The PRC Succession Law and Digital Asset Inheritance

The PRC’s Civil Code, effective 1 January 2021, recognises digital assets as inheritable property under Article 1122, which defines “lawful property” to include “data and network virtual property.” For Hong Kong trusts with PRC-resident beneficiaries, this creates a specific compliance requirement: the trust deed must specify whether digital assets—including tokenised securities, native virtual assets, and non-fungible tokens (NFTs)—are classified as “movable property” or “intangible property” for succession purposes under the trust’s governing law.

The Hong Kong Law Reform Commission’s 2024 consultation paper on digital assets and succession law (published 30 September 2024) recommended that trust deeds executed in Hong Kong include a specific clause defining the “lex situs” (the law of the place where the asset is deemed to be located) for digital assets. The recommended formulation is that digital assets are deemed to be located in the jurisdiction where the trustee’s registered office is situated, unless the trust deed expressly provides otherwise. For a Hong Kong trust holding tokenised bonds issued by a BVI entity and settled via the HKEX’s CMU platform, this means the lex situs is Hong Kong, and the PRC Civil Code’s provisions on digital asset inheritance apply only if the beneficiary is a PRC resident and the trust deed specifies PRC law as the governing law for succession.

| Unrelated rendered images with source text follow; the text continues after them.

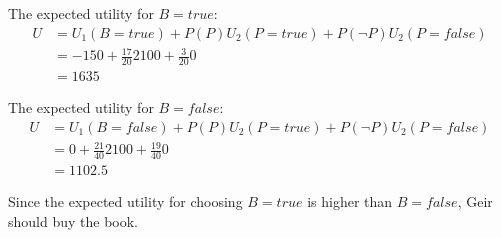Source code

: \documentclass[11pt, a4paper, english]{../Template/NTNUoving}
\begin{document}
\begin{oppgave}
\begin{punkt}
        The expected utility for $B=true$:
        \begin{align*}
            U &= U_1(B=true) + P(P) U_2(P=true) + P(\neg P) U_2(P=false) \\
            &= -150 + \frac{17}{20} 2100 + \frac{3}{20} 0 \\
            &= 1635
        \end{align*}

        The expected utility for $B=false$:
        \begin{align*}
            U &= U_1(B=false) + P(P) U_2(P=true) + P(\neg P) U_2(P=false) \\
            &= 0 + \frac{21}{40} 2100 + \frac{19}{40} 0 \\
            &= 1102.5
        \end{align*}

        Since the expected utility for choosing $B=true$ is higher than $B=false$,
        Geir should buy the book.
    \end{punkt}
\end{oppgave}
\clearpage
\end{document}
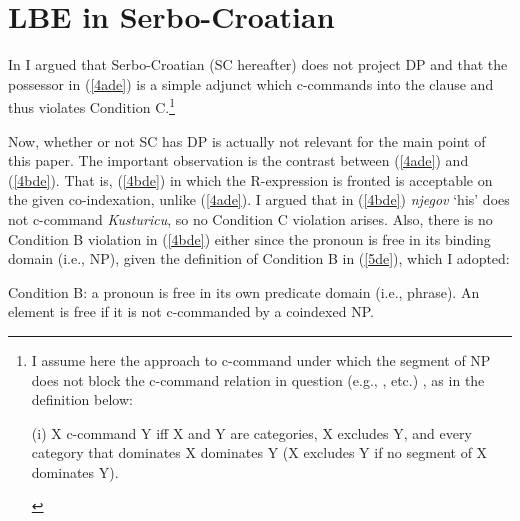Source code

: \documentclass[output=paper]{langscibook}
\begin{document}
\section{LBE in Serbo-Croatian } \label{s2de}

In \citet{Despic2011,Despic2013} I argued that Serbo-Croatian (SC hereafter) does not project DP and that the possessor in (\ref{4ade}) is a simple adjunct which c-commands into the clause and thus violates Condition C.\footnote{I assume here the approach to c-command under which the segment of NP does not block the c-command relation in question (e.g., \citeauthor{kayne1994}, \citeauthor{Despic2011} \citeyear{Despic2011} etc.) , as in the definition below:
\begin{exe}
\ex (i)	X c-command Y iff X and Y are categories, X excludes Y, and every category that dominates X dominates Y (X excludes Y if no segment of X dominates Y).  
\end{exe}}

\begin{exe}
\judgewidth{\cmark}
\ex \label{4de}
\begin{xlist}
\end{xlist}
\end{exe}

Now, whether or not SC has DP is actually not relevant for the main point of this paper. The important observation is the contrast between (\ref{4ade}) and (\ref{4bde}). That is, (\ref{4bde}) in which the R-expression is fronted is acceptable on the given co-indexation, unlike (\ref{4ade}). I argued that in (\ref{4bde}) \textit{njegov} ‘his’ does not c-command \textit{Kusturicu}, so no Condition C violation arises. Also, there is no Condition B violation in (\ref{4bde}) either since the pronoun is free in its binding domain (i.e., NP), given the definition of Condition B in (\ref{5de}), which I adopted:

\begin{exe}
\ex \label{5de}
Condition B: a pronoun is free in its own predicate domain (i.e., phrase). An element is free if it is not c-commanded by a coindexed NP.
\end{exe}
\end{document}
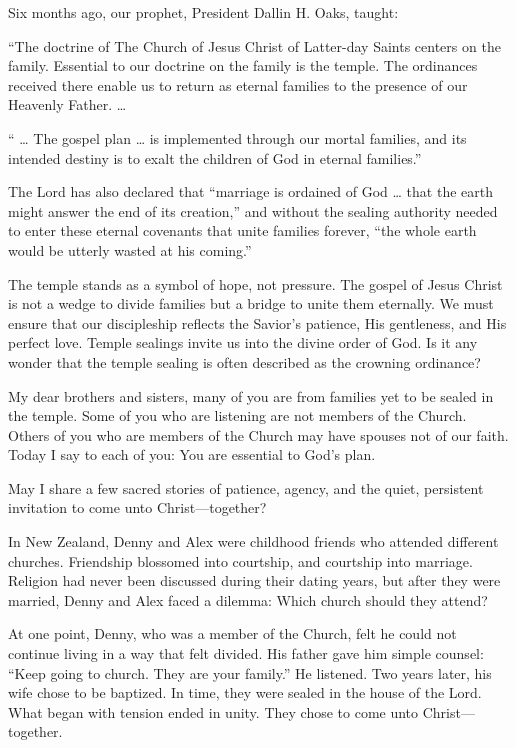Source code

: \documentclass[letterpaper, 11pt]{report}
\begin{document}
Six months ago, our prophet, President Dallin H. Oaks, taught:

“The doctrine of The Church of Jesus Christ of Latter-day Saints centers on the family. Essential to our doctrine on the family is the temple. The ordinances received there enable us to return as eternal families to the presence of our Heavenly Father. …

“ … The gospel plan … is implemented through our mortal families, and its intended destiny is to exalt the children of God in eternal families.”

The Lord has also declared that “marriage is ordained of God … that the earth might answer the end of its creation,” and without the sealing authority needed to enter these eternal covenants that unite families forever, “the whole earth would be utterly wasted at his coming.”

The temple stands as a symbol of hope, not pressure. The gospel of Jesus Christ is not a wedge to divide families but a bridge to unite them eternally. We must ensure that our discipleship reflects the Savior’s patience, His gentleness, and His perfect love. Temple sealings invite us into the divine order of God. Is it any wonder that the temple sealing is often described as the crowning ordinance?

My dear brothers and sisters, many of you are from families yet to be sealed in the temple. Some of you who are listening are not members of the Church. Others of you who are members of the Church may have spouses not of our faith. Today I say to each of you: You are essential to God’s plan.

May I share a few sacred stories of patience, agency, and the quiet, persistent invitation to come unto Christ—together?

In New Zealand, Denny and Alex were childhood friends who attended different churches. Friendship blossomed into courtship, and courtship into marriage. Religion had never been discussed during their dating years, but after they were married, Denny and Alex faced a dilemma: Which church should they attend?

At one point, Denny, who was a member of the Church, felt he could not continue living in a way that felt divided. His father gave him simple counsel: “Keep going to church. They are your family.” He listened. Two years later, his wife chose to be baptized. In time, they were sealed in the house of the Lord. What began with tension ended in unity. They chose to come unto Christ—together.
\end{document}
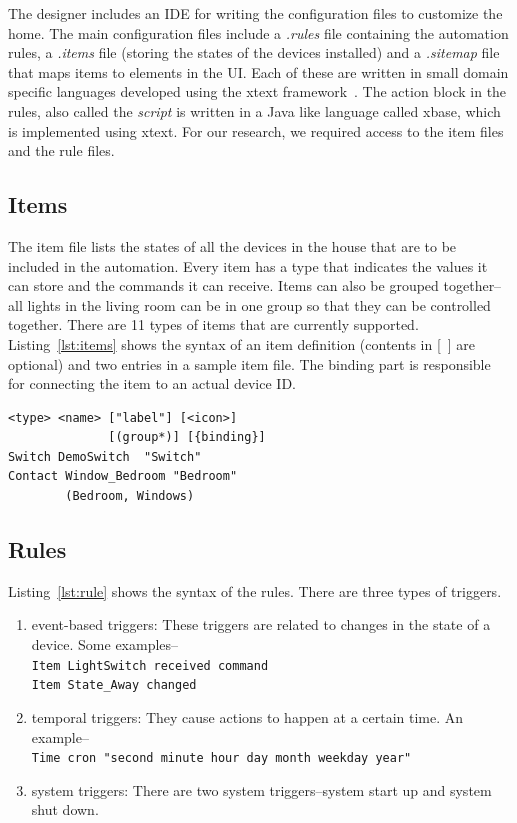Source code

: \documentclass{sig-alternate-05-2015}
\begin{document}
The designer includes an IDE for writing the configuration files to customize the home. The main configuration files include a \textit{.rules} file containing the automation rules, a \textit{.items} file (storing the states of the devices installed) and a \textit{.sitemap} file that maps items to elements in the UI. Each of these are written in small domain specific languages developed using the xtext framework~\cite{xtext}. The action block in the rules, also called the \textit{script} is written in a Java like language called xbase, which is implemented using xtext. For our research, we required access to the item files and the rule files. 
\subsection{Items}
The item file lists the states of all the devices in the house that are to be included in the automation. Every item has a type that indicates the values it can store and the commands it can receive. Items can also be grouped together--all lights in the living room can be in one group so that they can be controlled together. There are 11 types of items that are currently supported. Listing~\ref{lst:items} shows the syntax of an item definition (contents in [~] are optional) and two entries in a sample item file. The binding part is responsible for connecting the item to an actual device ID.
\begin{lstlisting}[caption={Syntax and two examples of item definitions.},label={lst:items}]
<type> <name> ["label"] [<icon>] 
              [(group*)] [{binding}]
Switch DemoSwitch  "Switch"
Contact Window_Bedroom "Bedroom" 
        (Bedroom, Windows)
\end{lstlisting}
 
\subsection{Rules}
Listing~\ref{lst:rule} shows the syntax of the rules. There are three types of triggers.
\begin{enumerate} [topsep=0pt,itemsep=-1ex]
\item event-based triggers: These triggers are related to changes in the state of a device. Some examples--\\
\texttt{Item LightSwitch received command} \\
\texttt{Item State\_Away changed}
\item temporal triggers: They cause actions to happen at a certain time. An example--\\ \texttt{Time cron "second minute hour day month weekday year"}
\item system triggers: There are two system triggers--system start up and system shut down.
\end{enumerate}
\end{document}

The Operational Reality: Three Actionable Takeaways

First, trust companies should review their TCSP licence filings with the Companies Registry to confirm whether their current licence covers the custody of tokenised securities, as the SFC’s 2025 guidelines require a separate notification if the trust’s virtual asset holdings exceed 10% of total assets under administration. Second, practitioners drafting new trust deeds should include a “digital asset administration clause” that specifies (a) the permitted types of digital assets, (b) the smart contract audit requirements, and (c) the fallback mechanism in the event of a blockchain protocol failure, referencing the HKMA’s SIDLT framework. Third, for cross-border families with BVI or Cayman structures, the trust deed should specify the lex situs for each class of digital asset to avoid conflicts between the Hong Kong Trustee Ordinance and the PRC Civil Code’s succession provisions. Fourth, the quarterly audit of the DLT-based asset register, as required by the HKMA’s 2024 circular, should be integrated into the trust’s existing compliance calendar, with the audit report filed with the HKMA’s Banking Supervision Department within 10 business days of each quarter-end. Fifth, any smart contract deployed for trust administration must undergo a pre-deployment audit by an SFC-recognised auditor, with the audit report filed with the SFC’s Intermediaries Supervision Division at least 14 business days before the contract’s activation date.